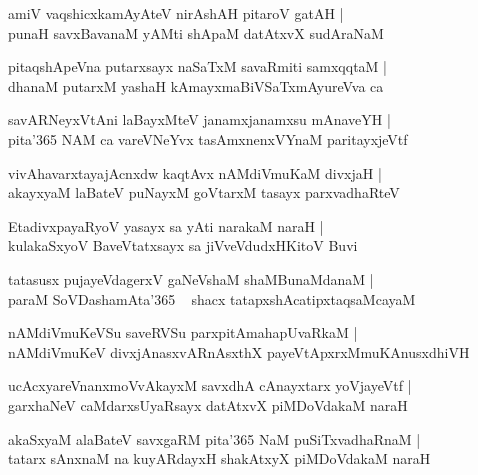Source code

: \documentclass[twoside,12pt,openright]{book}
\newcounter{shloka}[chapter]
\begin{document}
\begin{shloka}%
amiV vaqshicxkamAyAteV nirAshAH pitaroV gatAH |\\
punaH savxBavanaM yAMti shApaM datAtxvX sudAraNaM 
\end{shloka}

\begin{shloka}%
pitaqshApeVna putarxsayx naSaTxM savaRmiti samxqqtaM |\\
dhanaM putarxM yashaH kAmayxmaBiVSaTxmAyureVva ca 
\end{shloka}

\begin{shloka}%
savARNeyxVtAni laBayxMteV janamxjanamxsu mAnaveYH |\\
pita\char'365 NAM ca vareVNeYvx tasAmxnenxVYnaM paritayxjeVtf
\end{shloka}

\begin{shloka}%
vivAhavarxtayajAcnxdw kaqtAvx nAMdiVmuKaM divxjaH |\\
akayxyaM laBateV puNayxM goVtarxM tasayx parxvadhaRteV 
\end{shloka}

\begin{shloka}%
EtadivxpayaRyoV yasayx sa yAti narakaM naraH |\\
kulakaSxyoV BaveVtatxsayx sa jiVveVdudxHKitoV Buvi
\end{shloka}

\begin{shloka}%
tatasusx pujayeVdagerxV gaNeVshaM shaMBunaMdanaM |\\
paraM SoVDashamAta\char'365 ~ shacx tatapxshAcatipxtaqsaMcayaM 
\end{shloka}

\begin{shloka}%
nAMdiVmuKeVSu saveRVSu parxpitAmahapUvaRkaM |\\
nAMdiVmuKeV divxjAnasxvARnAsxthX payeVtApxrxMmuKAnusxdhiVH
\end{shloka}

\begin{shloka}%
ucAcxyareVnanxmoVvAkayxM savxdhA cAnayxtarx yoVjayeVtf |\\
garxhaNeV caMdarxsUyaRsayx datAtxvX piMDoVdakaM naraH
\end{shloka}

\begin{shloka}%
akaSxyaM alaBateV savxgaRM pita\char'365 NaM puSiTxvadhaRnaM |\\
tatarx sAnxnaM na kuyARdayxH shakAtxyX piMDoVdakaM naraH 
\end{shloka}
\end{document}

════════

_YOUR INSTRUCTIONS_
Check every line of the records, and copy the ones that hold the word "naraH".

_SOLUTION BELOW_
EtadivxpayaRyoV yasayx sa yAti narakaM naraH |\\
garxhaNeV caMdarxsUyaRsayx datAtxvX piMDoVdakaM naraH
tatarx sAnxnaM na kuyARdayxH shakAtxyX piMDoVdakaM naraH 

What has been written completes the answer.